[[ EXERCISE MATERIAL open ]]

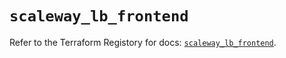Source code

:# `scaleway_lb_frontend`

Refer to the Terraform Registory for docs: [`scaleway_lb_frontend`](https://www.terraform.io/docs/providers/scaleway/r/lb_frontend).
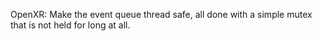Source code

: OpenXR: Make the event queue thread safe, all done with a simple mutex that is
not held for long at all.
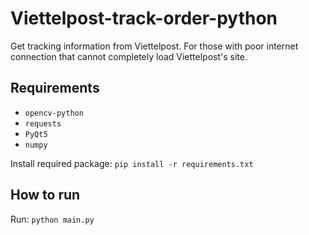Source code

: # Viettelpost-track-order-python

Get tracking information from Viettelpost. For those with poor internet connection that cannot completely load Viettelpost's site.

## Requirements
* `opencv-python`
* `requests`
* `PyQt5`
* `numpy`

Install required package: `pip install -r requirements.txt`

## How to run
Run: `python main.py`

[[ EXERCISE MATERIAL closed ]]
[[ EXERCISE MATERIAL open ]]

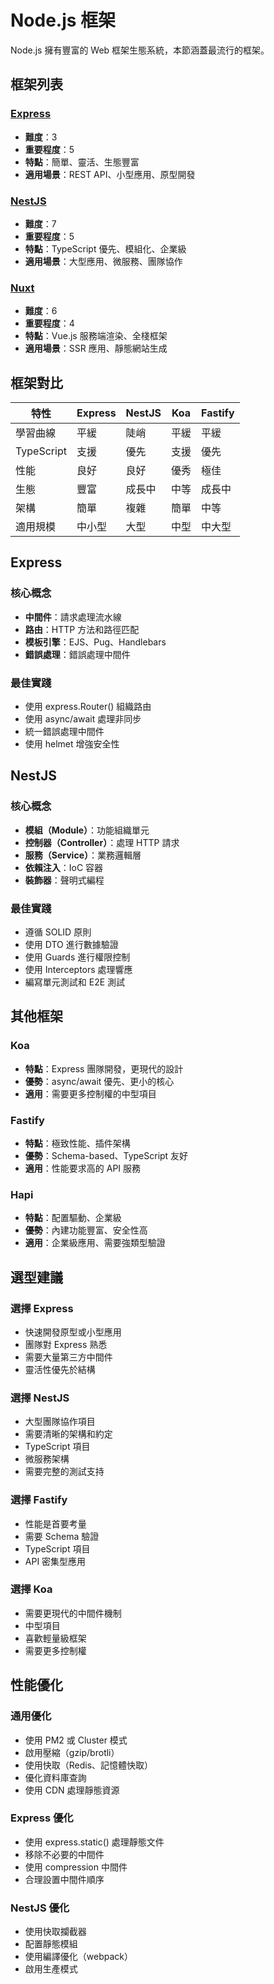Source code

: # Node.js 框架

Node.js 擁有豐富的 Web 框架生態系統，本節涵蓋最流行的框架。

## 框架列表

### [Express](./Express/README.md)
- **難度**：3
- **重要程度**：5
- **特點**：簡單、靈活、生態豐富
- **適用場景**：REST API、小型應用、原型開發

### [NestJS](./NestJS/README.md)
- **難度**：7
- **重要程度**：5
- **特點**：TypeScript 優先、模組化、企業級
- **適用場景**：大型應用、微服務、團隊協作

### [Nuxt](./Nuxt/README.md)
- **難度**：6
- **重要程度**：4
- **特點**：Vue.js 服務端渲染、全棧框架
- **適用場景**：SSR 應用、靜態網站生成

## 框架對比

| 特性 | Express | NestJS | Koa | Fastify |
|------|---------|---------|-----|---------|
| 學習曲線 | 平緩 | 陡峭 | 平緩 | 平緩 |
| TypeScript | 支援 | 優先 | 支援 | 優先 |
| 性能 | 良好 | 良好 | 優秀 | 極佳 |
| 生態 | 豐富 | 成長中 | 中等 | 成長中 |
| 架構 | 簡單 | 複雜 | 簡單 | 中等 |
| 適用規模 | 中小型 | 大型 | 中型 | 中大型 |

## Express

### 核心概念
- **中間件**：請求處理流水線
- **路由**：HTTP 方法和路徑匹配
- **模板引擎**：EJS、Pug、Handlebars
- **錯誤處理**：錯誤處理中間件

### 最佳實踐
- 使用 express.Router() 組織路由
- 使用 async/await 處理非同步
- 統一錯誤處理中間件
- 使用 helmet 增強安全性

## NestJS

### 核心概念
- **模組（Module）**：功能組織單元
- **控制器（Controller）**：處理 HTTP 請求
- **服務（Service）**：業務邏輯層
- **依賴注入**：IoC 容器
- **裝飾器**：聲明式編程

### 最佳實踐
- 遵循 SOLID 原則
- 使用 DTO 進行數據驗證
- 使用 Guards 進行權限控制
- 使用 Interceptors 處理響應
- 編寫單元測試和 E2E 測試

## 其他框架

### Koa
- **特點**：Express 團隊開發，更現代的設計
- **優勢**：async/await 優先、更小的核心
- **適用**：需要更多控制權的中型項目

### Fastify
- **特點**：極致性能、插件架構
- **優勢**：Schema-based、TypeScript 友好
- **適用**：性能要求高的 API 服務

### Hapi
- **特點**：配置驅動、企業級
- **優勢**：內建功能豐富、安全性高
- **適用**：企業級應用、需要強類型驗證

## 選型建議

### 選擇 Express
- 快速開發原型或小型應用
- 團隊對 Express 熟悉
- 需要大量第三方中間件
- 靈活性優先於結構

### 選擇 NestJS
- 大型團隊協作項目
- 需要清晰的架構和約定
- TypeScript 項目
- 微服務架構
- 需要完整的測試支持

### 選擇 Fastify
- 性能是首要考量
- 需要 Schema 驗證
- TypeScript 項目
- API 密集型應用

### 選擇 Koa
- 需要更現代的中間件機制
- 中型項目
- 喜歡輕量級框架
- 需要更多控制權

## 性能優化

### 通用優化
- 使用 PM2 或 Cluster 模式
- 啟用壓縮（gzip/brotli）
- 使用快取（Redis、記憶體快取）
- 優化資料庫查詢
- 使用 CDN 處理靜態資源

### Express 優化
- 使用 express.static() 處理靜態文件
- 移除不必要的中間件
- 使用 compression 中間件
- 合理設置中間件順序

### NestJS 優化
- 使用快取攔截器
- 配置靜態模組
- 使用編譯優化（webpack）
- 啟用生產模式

[[ EXERCISE MATERIAL closed ]]

■ WHAT THIS TASK INVOLVES
Copy word for word the stretch of entries above from the line that has "- 使用 DTO 進行數據驗證" through the line that has "- **適用**：性能要求高的 API 服務", both ends included, and nothing outside it.

■ WRITTEN SOLUTION
- 使用 DTO 進行數據驗證
- 使用 Guards 進行權限控制
- 使用 Interceptors 處理響應
- 編寫單元測試和 E2E 測試

## 其他框架

### Koa
- **特點**：Express 團隊開發，更現代的設計
- **優勢**：async/await 優先、更小的核心
- **適用**：需要更多控制權的中型項目

### Fastify
- **特點**：極致性能、插件架構
- **優勢**：Schema-based、TypeScript 友好
- **適用**：性能要求高的 API 服務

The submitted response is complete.